Mumbai, April 19: Ten days after Nationalist Congress Party leaders blackened the face of a convent school principal for refusing them admissions, the high command has — in an unprecedented clean-up act — “showcaused” the wrongdoers.

An NCP leader said the party had decided to issue the notices and unconditionally apologise to Sister Veronica Fernandes, principal of Holy Cross Convent High School, to avoid parallels with the Shiv Sena.

“We were being compared to the Shiv Sena and it was alleged we had adopted their strong arm tactics,” an NCP leader said. “We had to do something about it.’’

“We should not work like Shiv Sainiks. Ours is a national party and such incidents tarnish our image. Those guilty of attacking the nun will be sternly warned,” party spokesman Narendra Verma added.

The NCP has issued notices to Jeetendra Awhad, the legislator whose recommendations were refused, and Sujatha Ghag, the NCP women’s wing leader who threw ink on the nun’s face and led the mob.

On April 9, a frenzied all-woman NCP group barged into the Thane school and attacked the principal. They also warned her that next time there was a request for admissions, she should act differently.

Initially, the local police refused to lodge an FIR against Ghag, the NCP Mahila Aghadi president.
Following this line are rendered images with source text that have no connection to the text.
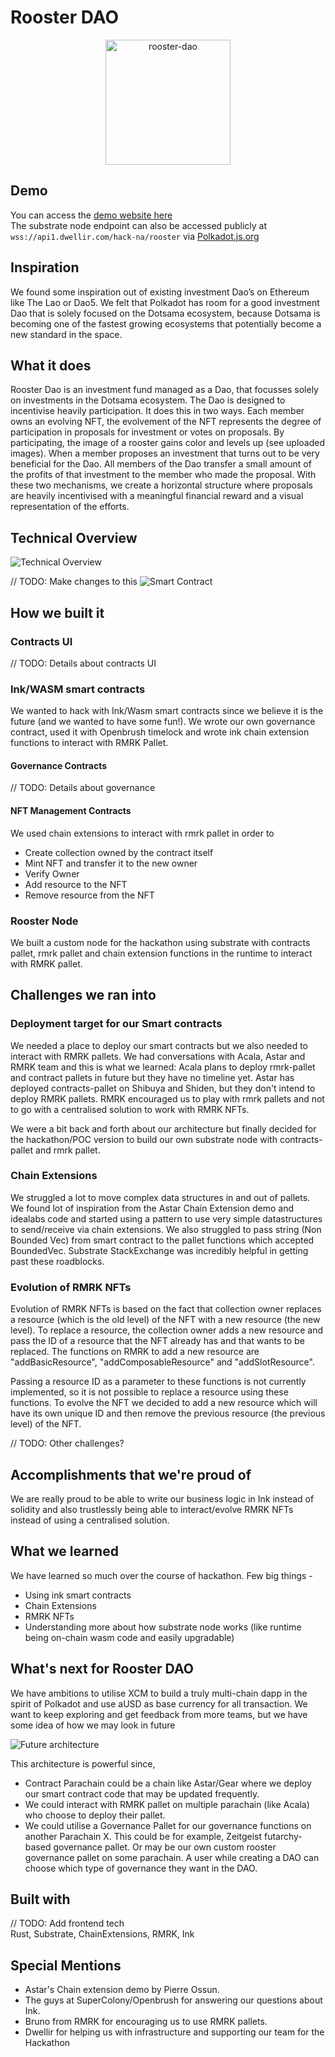 # Rooster DAO

<center><img src="res/roosters.png" alt="rooster-dao" height="200"/></center>  

## Demo
You can access the [demo website here](https://hack.dwellir.com/)  
The substrate node endpoint can also be accessed publicly at `wss://api1.dwellir.com/hack-na/rooster` via [Polkadot.js.org](https://polkadot.js.org/apps/?rpc=wss%3A%2F%2Fapi1.dwellir.com%2Fhack-na%2Frooster#/)

## Inspiration
We found some inspiration out of existing investment Dao’s on Ethereum like The Lao or Dao5.
We felt that Polkadot has room for a good investment Dao that is solely focused on the Dotsama ecosystem, because Dotsama is becoming one of the fastest growing ecosystems that potentially become a new standard in the space.

## What it does
Rooster Dao is an investment fund managed as a Dao, that focusses solely on investments in the Dotsama ecosystem.
The Dao is designed to incentivise heavily participation. It does this in two ways.
Each member owns an evolving NFT, the evolvement of the NFT represents the degree of participation in proposals for investment or votes on proposals. By participating, the image of a rooster gains color and levels up (see uploaded images).
When a member proposes an investment that turns out to be very beneficial for the Dao. All members of the Dao transfer a small amount of the profits of that investment to the member who made the proposal.
With these two mechanisms, we create a horizontal structure where proposals are heavily incentivised with a meaningful financial reward and a visual representation of the efforts.

## Technical Overview
![Technical Overview](res/architecture.png)

// TODO: Make changes to this
![Smart Contract](res/governance.png)

## How we built it
### Contracts UI
// TODO: Details about contracts UI

### Ink/WASM smart contracts
We wanted to hack with Ink/Wasm smart contracts since we believe it is the future (and we wanted to have some fun!). 
We wrote our own governance contract, used it with Openbrush timelock and wrote ink chain extension functions to interact with RMRK Pallet. 

#### Governance Contracts
// TODO: Details about governance

#### NFT Management Contracts
We used chain extensions to interact with rmrk pallet in order to 
- Create collection owned by the contract itself
- Mint NFT and transfer it to the new owner
- Verify Owner
- Add resource to the NFT
- Remove resource from the NFT

### Rooster Node
We built a custom node for the hackathon using substrate with contracts pallet, rmrk pallet and chain extension functions in the runtime to interact with RMRK pallet. 

## Challenges we ran into
### Deployment target for our Smart contracts
We needed a place to deploy our smart contracts but we also needed to interact with RMRK pallets. We had conversations with Acala, Astar and RMRK team and this is what we learned:
Acala plans to deploy rmrk-pallet and contract pallets in future but they have no timeline yet.
Astar has deployed contracts-pallet on Shibuya and Shiden, but they don't intend to deploy RMRK pallets.
RMRK encouraged us to play with rmrk pallets and not to go with a centralised solution to work with RMRK NFTs. 

We were a bit back and forth about our architecture but finally decided for the hackathon/POC version to build our own substrate node with contracts-pallet and rmrk pallet. 

### Chain Extensions
We struggled a lot to move complex data structures in and out of pallets. We found lot of inspiration from the Astar Chain Extension demo and idealabs code and started using a pattern to use very simple datastructures to send/receive via chain extensions. 
We also struggled to pass string (Non Bounded Vec) from smart contract to the pallet functions which accepted BoundedVec. Substrate StackExchange was incredibly helpful in getting past these roadblocks.

### Evolution of RMRK NFTs
Evolution of RMRK NFTs is based on the fact that collection owner replaces a resource (which is the old level) of the NFT with a new resource (the new level).
To replace a resource, the collection owner adds a new resource and pass the ID of a resource that the NFT already has and that wants to be replaced.
The functions on RMRK to add a new resource are "addBasicResource", "addComposableResource" and "addSlotResource".

Passing a resource ID as a parameter to these functions is not currently implemented, so it is not possible to replace a resource using these functions.
To evolve the NFT we decided to add a new resource which will have its own unique ID and then remove the previous resource (the previous level) of the NFT.

// TODO: Other challenges?

## Accomplishments that we're proud of
We are really proud to be able to write our business logic in Ink instead of solidity and also trustlessly being able to interact/evolve RMRK NFTs instead of using a centralised solution. 

## What we learned
We have learned so much over the course of hackathon. Few big things -
- Using ink smart contracts
- Chain Extensions
- RMRK NFTs
- Understanding more about how substrate node works (like runtime being on-chain wasm code and easily upgradable)

## What's next for Rooster DAO
We have ambitions to utilise XCM to build a truly multi-chain dapp in the spirit of Polkadot and use aUSD as base currency for all transaction. We want to keep exploring and get feedback from more teams, but we have some idea of how we may look in future

![Future architecture](res/future-tech.png)

This architecture is powerful since,
- Contract Parachain could be a chain like Astar/Gear where we deploy our smart contract code that may be updated frequently.
- We could interact with RMRK pallet on multiple parachain (like Acala) who choose to deploy their pallet.
- We could utilise a Governance Pallet for our governance functions on another Parachain X. This could be for example, Zeitgeist futarchy-based governance pallet. Or may be our own custom rooster governance pallet on some parachain. A user while creating a DAO can choose which type of governance they want in the DAO.


## Built with
// TODO: Add frontend tech      
Rust, Substrate, ChainExtensions, RMRK, Ink

## Special Mentions
- Astar's Chain extension demo by Pierre Ossun.
- The guys at SuperColony/Openbrush for answering our questions about Ink.
- Bruno from RMRK for encouraging us to use RMRK pallets.
- Dwellir for helping us with infrastructure and supporting our team for the Hackathon
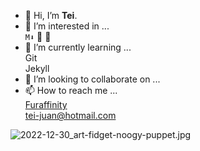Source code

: - 👋 Hi, I’m **Tei**.  
- 👀 I’m interested in ...  
`M⬇` 🐰 🤰  
- 🌱 I’m currently learning ...  
Git  
Jekyll  
- 💞️ I’m looking to collaborate on ...  
- 📫 How to reach me ...  
[Furaffinity](https://www.furaffinity.net/user/teixeira-juan/)  
[tei-juan@hotmail.com](mailto:tei-juan@hotmail.com)  


![2022-12-30_art-fidget-noogy-puppet.jpg](https://d.furaffinity.net/art/teixeira-juan/1672523223/1672523223.teixeira-juan_2022-12-30_art-fidget-noogy-puppet.jpg)  

<!---
teijuan/teijuan is a ✨ special ✨ repository because its `README.md` (this file) appears on your GitHub profile.
You can click the Preview link to take a look at your changes.
--->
A senior NCP leader even tried to justify the attack, saying if schools made provisions for recommendations from the Shiv Sena, why couldn’t they do the same for the NCP'

Matters took a drastic turn after Mumbai’s cardinal Archbishop Ivan Dias sent letters to the Governor, chief minister and NCP leaders and requested them to do something about “the trend and its alarming consequences”.

Appealing to Governor Mohammad Fazal and chief minister Sushil Kumar Shinde, the archbishop said they should take serious note of the “assault” on the Thane school principal.

In a statement released earlier this week, the archbishop said missionary schools were getting nervous about the show of aggression by political leaders and that “the issue has to be seriously tackled for the breach of law and order by the (NCP) women, headed by Sujata Ghag”.

The archbishop said the actions of the NCP women “blatantly contravene the policy and strict directives issued by the Archdiocesan Board of Education as well as the recent Supreme Court’s decision requiring that school admissions be done solely on the basis of merit”.

Maintaining it was unfair to target the Sisters of the Cross, the archbishop said they had been running an open school for dropouts and a special school for disabled children in Thane, apart from the convent.

Thane police, however, didn’t help the school much. They freed the accused activists on bail for a non-bailable offence — breaking into a property with a premeditated intention to hurt and injure — citing reasons of space in the thana.

An administrative officer of a well-known Bandra school said: “It’s a different matter the Thane incident was picked up by the media, but the fact remains we have to give in when a senior leader --- whether from the Shiv Sena, the Congress or the NCP --- requests us for admission. The methods and the manner of seeking a favour may be different, but the pressure remains the same.”